• _What this task involves_
Copy out exactly the lines spanning the line with "OpDSL supports unary, binary, and" to the line with "Combine GC statistics", inclusive, from the data underneath, with no pictures.

Collection entries
================================

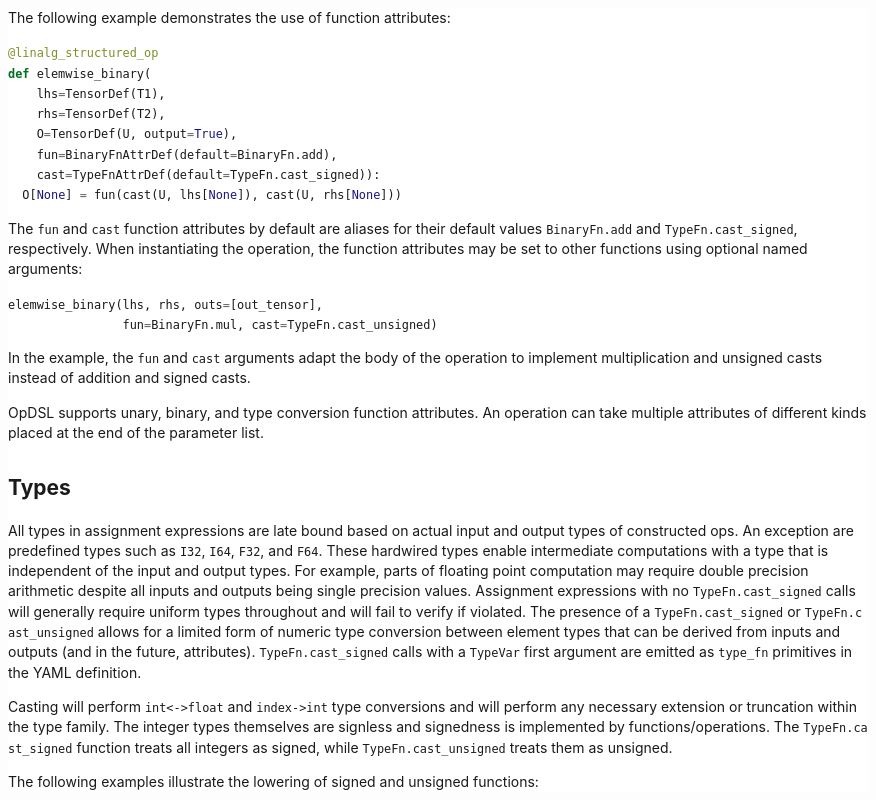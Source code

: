 The following example demonstrates the use of function attributes:

```python
@linalg_structured_op
def elemwise_binary(
    lhs=TensorDef(T1),
    rhs=TensorDef(T2),
    O=TensorDef(U, output=True),
    fun=BinaryFnAttrDef(default=BinaryFn.add),
    cast=TypeFnAttrDef(default=TypeFn.cast_signed)):
  O[None] = fun(cast(U, lhs[None]), cast(U, rhs[None]))
```

The `fun` and `cast` function attributes by default are aliases for their
default values `BinaryFn.add` and `TypeFn.cast_signed`, respectively. When
instantiating the operation, the function attributes may be set to other
functions using optional named arguments:

```python
elemwise_binary(lhs, rhs, outs=[out_tensor],
                fun=BinaryFn.mul, cast=TypeFn.cast_unsigned)
```

In the example, the `fun` and `cast` arguments adapt the body of the operation
to implement multiplication and unsigned casts instead of addition and signed
casts.

OpDSL supports unary, binary, and type conversion function attributes. An
operation can take multiple attributes of different kinds placed at the end of
the parameter list.

## Types

All types in assignment expressions are late bound based on actual input and
output types of constructed ops. An exception are predefined types such as
`I32`, `I64`, `F32`, and `F64`. These hardwired types enable intermediate
computations with a type that is independent of the input and output types. For
example, parts of floating point computation may require double precision
arithmetic despite all inputs and outputs being single precision values.
Assignment expressions with no `TypeFn.cast_signed` calls will generally require
uniform types throughout and will fail to verify if violated. The presence of a
`TypeFn.cast_signed` or `TypeFn.cast_unsigned` allows for a limited form of
numeric type conversion between element types that can be derived from inputs
and outputs (and in the future, attributes). `TypeFn.cast_signed` calls with a
`TypeVar` first argument are emitted as `type_fn` primitives in the YAML
definition.

Casting will perform `int<->float` and `index->int` type conversions and will
perform any necessary extension or truncation within the type family. The
integer types themselves are signless and signedness is implemented by
functions/operations. The `TypeFn.cast_signed` function treats all integers as
signed, while `TypeFn.cast_unsigned` treats them as unsigned.

The following examples illustrate the lowering of signed and unsigned functions:

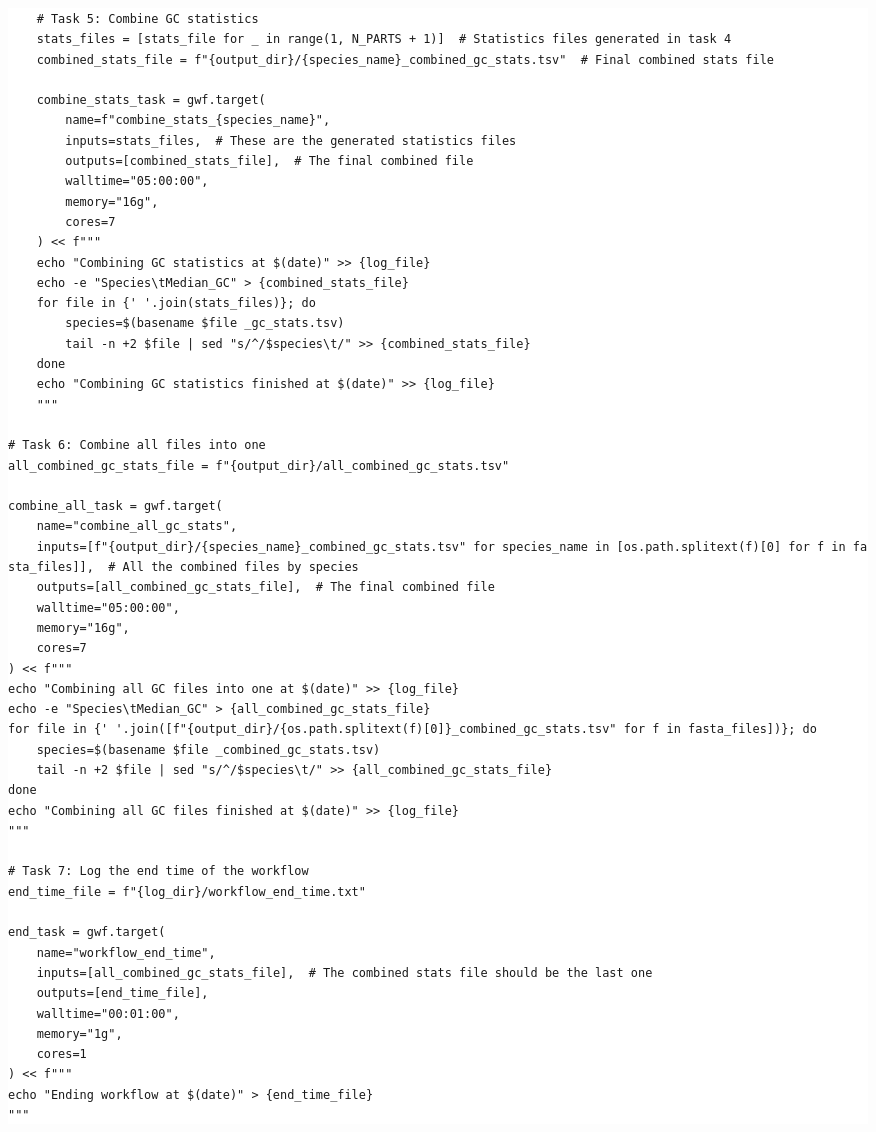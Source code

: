         # Task 5: Combine GC statistics
        stats_files = [stats_file for _ in range(1, N_PARTS + 1)]  # Statistics files generated in task 4
        combined_stats_file = f"{output_dir}/{species_name}_combined_gc_stats.tsv"  # Final combined stats file

        combine_stats_task = gwf.target(
            name=f"combine_stats_{species_name}",
            inputs=stats_files,  # These are the generated statistics files
            outputs=[combined_stats_file],  # The final combined file
            walltime="05:00:00",
            memory="16g",
            cores=7
        ) << f"""
        echo "Combining GC statistics at $(date)" >> {log_file}
        echo -e "Species\tMedian_GC" > {combined_stats_file}
        for file in {' '.join(stats_files)}; do
            species=$(basename $file _gc_stats.tsv)
            tail -n +2 $file | sed "s/^/$species\t/" >> {combined_stats_file}
        done
        echo "Combining GC statistics finished at $(date)" >> {log_file}
        """

    # Task 6: Combine all files into one
    all_combined_gc_stats_file = f"{output_dir}/all_combined_gc_stats.tsv"

    combine_all_task = gwf.target(
        name="combine_all_gc_stats",
        inputs=[f"{output_dir}/{species_name}_combined_gc_stats.tsv" for species_name in [os.path.splitext(f)[0] for f in fasta_files]],  # All the combined files by species
        outputs=[all_combined_gc_stats_file],  # The final combined file
        walltime="05:00:00",
        memory="16g",
        cores=7
    ) << f"""
    echo "Combining all GC files into one at $(date)" >> {log_file}
    echo -e "Species\tMedian_GC" > {all_combined_gc_stats_file}
    for file in {' '.join([f"{output_dir}/{os.path.splitext(f)[0]}_combined_gc_stats.tsv" for f in fasta_files])}; do
        species=$(basename $file _combined_gc_stats.tsv)
        tail -n +2 $file | sed "s/^/$species\t/" >> {all_combined_gc_stats_file}
    done
    echo "Combining all GC files finished at $(date)" >> {log_file}
    """

    # Task 7: Log the end time of the workflow
    end_time_file = f"{log_dir}/workflow_end_time.txt"

    end_task = gwf.target(
        name="workflow_end_time",
        inputs=[all_combined_gc_stats_file],  # The combined stats file should be the last one
        outputs=[end_time_file],
        walltime="00:01:00",
        memory="1g",
        cores=1
    ) << f"""
    echo "Ending workflow at $(date)" > {end_time_file}
    """
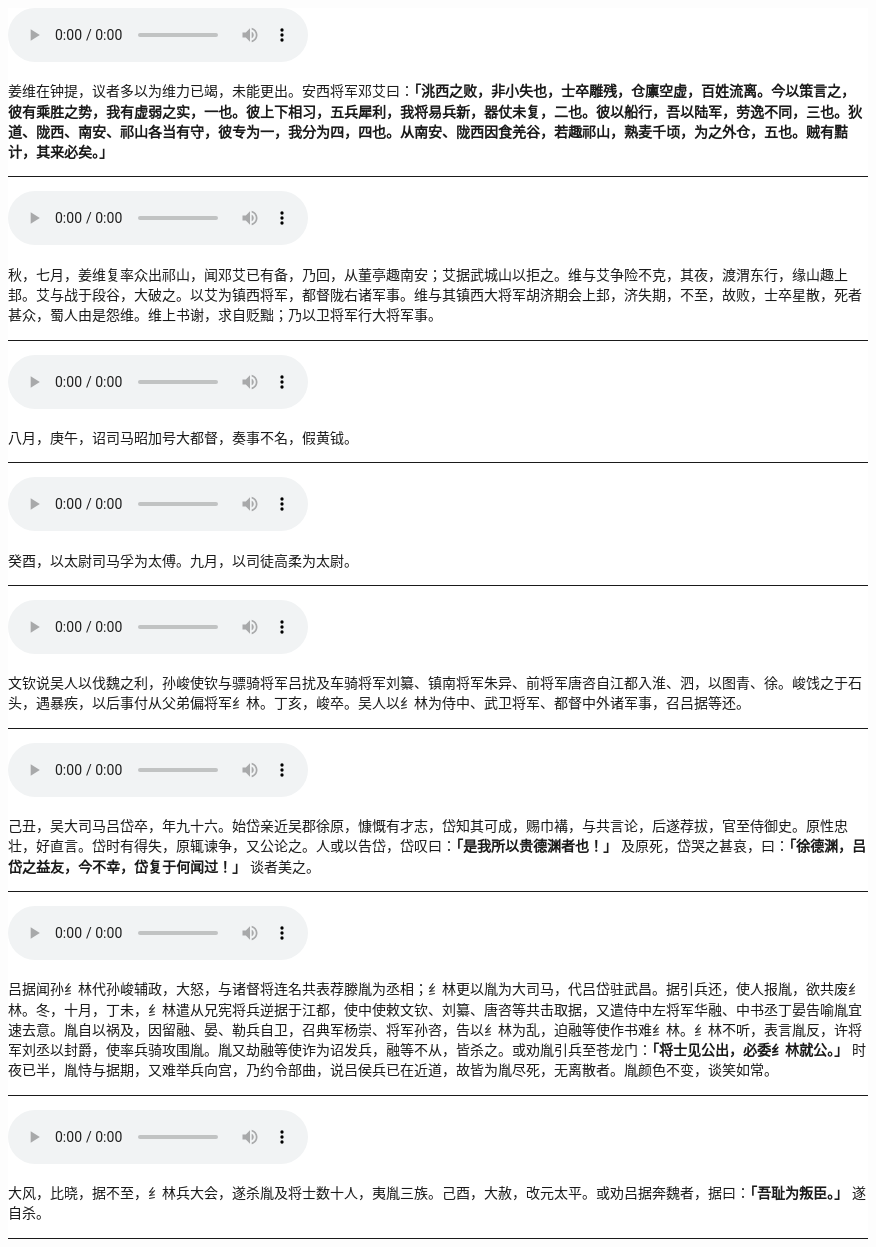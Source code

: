 ![](assets/audios/077/8.mp3)

姜维在钟提，议者多以为维力已竭，未能更出。安西将军邓艾曰：__「洮西之败，非小失也，士卒雕残，仓廪空虚，百姓流离。今以策言之，彼有乘胜之势，我有虚弱之实，一也。彼上下相习，五兵犀利，我将易兵新，器仗未复，二也。彼以船行，吾以陆军，劳逸不同，三也。狄道、陇西、南安、祁山各当有守，彼专为一，我分为四，四也。从南安、陇西因食羌谷，若趣祁山，熟麦千顷，为之外仓，五也。贼有黠计，其来必矣。」__ 

---

![](assets/audios/077/9.mp3)

秋，七月，姜维复率众出祁山，闻邓艾已有备，乃回，从董亭趣南安；艾据武城山以拒之。维与艾争险不克，其夜，渡渭东行，缘山趣上邽。艾与战于段谷，大破之。以艾为镇西将军，都督陇右诸军事。维与其镇西大将军胡济期会上邽，济失期，不至，故败，士卒星散，死者甚众，蜀人由是怨维。维上书谢，求自贬黜；乃以卫将军行大将军事。

---

![](assets/audios/077/10.mp3)

八月，庚午，诏司马昭加号大都督，奏事不名，假黄钺。

---

![](assets/audios/077/11.mp3)

癸酉，以太尉司马孚为太傅。九月，以司徒高柔为太尉。

---

![](assets/audios/077/12.mp3)

文钦说吴人以伐魏之利，孙峻使钦与骠骑将军吕扰及车骑将军刘纂、镇南将军朱异、前将军唐咨自江都入淮、泗，以图青、徐。峻饯之于石头，遇暴疾，以后事付从父弟偏将军纟林。丁亥，峻卒。吴人以纟林为侍中、武卫将军、都督中外诸军事，召吕据等还。

---

![](assets/audios/077/13.mp3)

己丑，吴大司马吕岱卒，年九十六。始岱亲近吴郡徐原，慷慨有才志，岱知其可成，赐巾褠，与共言论，后遂荐拔，官至侍御史。原性忠壮，好直言。岱时有得失，原辄谏争，又公论之。人或以告岱，岱叹曰：__「是我所以贵德渊者也！」__ 及原死，岱哭之甚哀，曰：__「徐德渊，吕岱之益友，今不幸，岱复于何闻过！」__ 谈者美之。

---

![](assets/audios/077/14.mp3)

吕据闻孙纟林代孙峻辅政，大怒，与诸督将连名共表荐滕胤为丞相；纟林更以胤为大司马，代吕岱驻武昌。据引兵还，使人报胤，欲共废纟林。冬，十月，丁未，纟林遣从兄宪将兵逆据于江都，使中使敕文钦、刘纂、唐咨等共击取据，又遣侍中左将军华融、中书丞丁晏告喻胤宜速去意。胤自以祸及，因留融、晏、勒兵自卫，召典军杨崇、将军孙咨，告以纟林为乱，迫融等使作书难纟林。纟林不听，表言胤反，许将军刘丞以封爵，使率兵骑攻围胤。胤又劫融等使诈为诏发兵，融等不从，皆杀之。或劝胤引兵至苍龙门：__「将士见公出，必委纟林就公。」__ 时夜已半，胤恃与据期，又难举兵向宫，乃约令部曲，说吕侯兵已在近道，故皆为胤尽死，无离散者。胤颜色不变，谈笑如常。

---

![](assets/audios/077/15.mp3)

大风，比晓，据不至，纟林兵大会，遂杀胤及将士数十人，夷胤三族。己酉，大赦，改元太平。或劝吕据奔魏者，据曰：__「吾耻为叛臣。」__ 遂自杀。

---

================================

• _Solution to this problem_
OpDSL supports unary, binary, and type conversion function attributes. An
operation can take multiple attributes of different kinds placed at the end of
the parameter list.

## Types

All types in assignment expressions are late bound based on actual input and
output types of constructed ops. An exception are predefined types such as
`I32`, `I64`, `F32`, and `F64`. These hardwired types enable intermediate
computations with a type that is independent of the input and output types. For
example, parts of floating point computation may require double precision
arithmetic despite all inputs and outputs being single precision values.
Assignment expressions with no `TypeFn.cast_signed` calls will generally require
uniform types throughout and will fail to verify if violated. The presence of a
`TypeFn.cast_signed` or `TypeFn.cast_unsigned` allows for a limited form of
numeric type conversion between element types that can be derived from inputs
and outputs (and in the future, attributes). `TypeFn.cast_signed` calls with a
`TypeVar` first argument are emitted as `type_fn` primitives in the YAML
definition.

Casting will perform `int<->float` and `index->int` type conversions and will
perform any necessary extension or truncation within the type family. The
integer types themselves are signless and signedness is implemented by
functions/operations. The `TypeFn.cast_signed` function treats all integers as
signed, while `TypeFn.cast_unsigned` treats them as unsigned.

The following examples illustrate the lowering of signed and unsigned functions:

Source code

:         # Task 5: Combine GC statistics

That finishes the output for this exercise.